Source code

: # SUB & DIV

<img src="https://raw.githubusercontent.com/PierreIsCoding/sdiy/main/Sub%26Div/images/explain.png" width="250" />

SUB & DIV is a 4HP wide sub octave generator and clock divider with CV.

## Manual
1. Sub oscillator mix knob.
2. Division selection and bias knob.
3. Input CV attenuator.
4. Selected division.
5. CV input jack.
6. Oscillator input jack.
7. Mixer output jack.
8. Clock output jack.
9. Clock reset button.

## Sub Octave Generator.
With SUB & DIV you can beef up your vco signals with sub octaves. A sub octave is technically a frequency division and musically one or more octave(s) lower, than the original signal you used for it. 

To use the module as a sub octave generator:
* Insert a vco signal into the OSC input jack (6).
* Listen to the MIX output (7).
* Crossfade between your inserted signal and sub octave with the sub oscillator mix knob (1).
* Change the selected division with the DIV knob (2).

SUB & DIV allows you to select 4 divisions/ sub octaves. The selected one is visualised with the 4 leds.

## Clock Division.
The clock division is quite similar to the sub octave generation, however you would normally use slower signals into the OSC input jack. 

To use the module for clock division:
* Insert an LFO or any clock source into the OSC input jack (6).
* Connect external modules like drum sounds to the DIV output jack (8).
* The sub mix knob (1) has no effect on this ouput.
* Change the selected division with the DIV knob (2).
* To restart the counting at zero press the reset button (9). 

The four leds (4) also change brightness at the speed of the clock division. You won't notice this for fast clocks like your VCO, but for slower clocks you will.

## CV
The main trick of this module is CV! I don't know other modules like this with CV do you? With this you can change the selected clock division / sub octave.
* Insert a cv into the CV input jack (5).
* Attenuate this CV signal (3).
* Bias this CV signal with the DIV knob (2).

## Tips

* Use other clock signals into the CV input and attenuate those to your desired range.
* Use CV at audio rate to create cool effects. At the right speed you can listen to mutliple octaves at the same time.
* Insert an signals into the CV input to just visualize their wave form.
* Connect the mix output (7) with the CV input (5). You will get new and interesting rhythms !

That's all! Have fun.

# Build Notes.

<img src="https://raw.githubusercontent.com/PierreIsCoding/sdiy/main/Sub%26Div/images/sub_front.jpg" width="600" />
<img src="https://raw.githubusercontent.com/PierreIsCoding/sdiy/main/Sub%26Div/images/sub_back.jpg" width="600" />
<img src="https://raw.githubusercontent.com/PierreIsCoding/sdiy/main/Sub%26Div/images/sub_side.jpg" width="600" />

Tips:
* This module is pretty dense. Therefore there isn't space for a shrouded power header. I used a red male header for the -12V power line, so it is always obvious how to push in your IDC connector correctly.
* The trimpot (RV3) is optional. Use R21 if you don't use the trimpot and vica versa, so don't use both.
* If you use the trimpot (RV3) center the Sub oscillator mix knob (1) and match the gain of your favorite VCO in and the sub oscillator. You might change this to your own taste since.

__Task prompt__:
All entries must be given again exactly.

__Output__:
Source code

: # SUB & DIV

<img src="https://raw.githubusercontent.com/PierreIsCoding/sdiy/main/Sub%26Div/images/explain.png" width="250" />

SUB & DIV is a 4HP wide sub octave generator and clock divider with CV.

## Manual
1. Sub oscillator mix knob.
2. Division selection and bias knob.
3. Input CV attenuator.
4. Selected division.
5. CV input jack.
6. Oscillator input jack.
7. Mixer output jack.
8. Clock output jack.
9. Clock reset button.

## Sub Octave Generator.
With SUB & DIV you can beef up your vco signals with sub octaves. A sub octave is technically a frequency division and musically one or more octave(s) lower, than the original signal you used for it. 

To use the module as a sub octave generator:
* Insert a vco signal into the OSC input jack (6).
* Listen to the MIX output (7).
* Crossfade between your inserted signal and sub octave with the sub oscillator mix knob (1).
* Change the selected division with the DIV knob (2).

SUB & DIV allows you to select 4 divisions/ sub octaves. The selected one is visualised with the 4 leds.

## Clock Division.
The clock division is quite similar to the sub octave generation, however you would normally use slower signals into the OSC input jack. 

To use the module for clock division:
* Insert an LFO or any clock source into the OSC input jack (6).
* Connect external modules like drum sounds to the DIV output jack (8).
* The sub mix knob (1) has no effect on this ouput.
* Change the selected division with the DIV knob (2).
* To restart the counting at zero press the reset button (9). 

The four leds (4) also change brightness at the speed of the clock division. You won't notice this for fast clocks like your VCO, but for slower clocks you will.

## CV
The main trick of this module is CV! I don't know other modules like this with CV do you? With this you can change the selected clock division / sub octave.
* Insert a cv into the CV input jack (5).
* Attenuate this CV signal (3).
* Bias this CV signal with the DIV knob (2).

## Tips

* Use other clock signals into the CV input and attenuate those to your desired range.
* Use CV at audio rate to create cool effects. At the right speed you can listen to mutliple octaves at the same time.
* Insert an signals into the CV input to just visualize their wave form.
* Connect the mix output (7) with the CV input (5). You will get new and interesting rhythms !

That's all! Have fun.

# Build Notes.

<img src="https://raw.githubusercontent.com/PierreIsCoding/sdiy/main/Sub%26Div/images/sub_front.jpg" width="600" />
<img src="https://raw.githubusercontent.com/PierreIsCoding/sdiy/main/Sub%26Div/images/sub_back.jpg" width="600" />
<img src="https://raw.githubusercontent.com/PierreIsCoding/sdiy/main/Sub%26Div/images/sub_side.jpg" width="600" />

Tips:
* This module is pretty dense. Therefore there isn't space for a shrouded power header. I used a red male header for the -12V power line, so it is always obvious how to push in your IDC connector correctly.
* The trimpot (RV3) is optional. Use R21 if you don't use the trimpot and vica versa, so don't use both.
* If you use the trimpot (RV3) center the Sub oscillator mix knob (1) and match the gain of your favorite VCO in and the sub oscillator. You might change this to your own taste since.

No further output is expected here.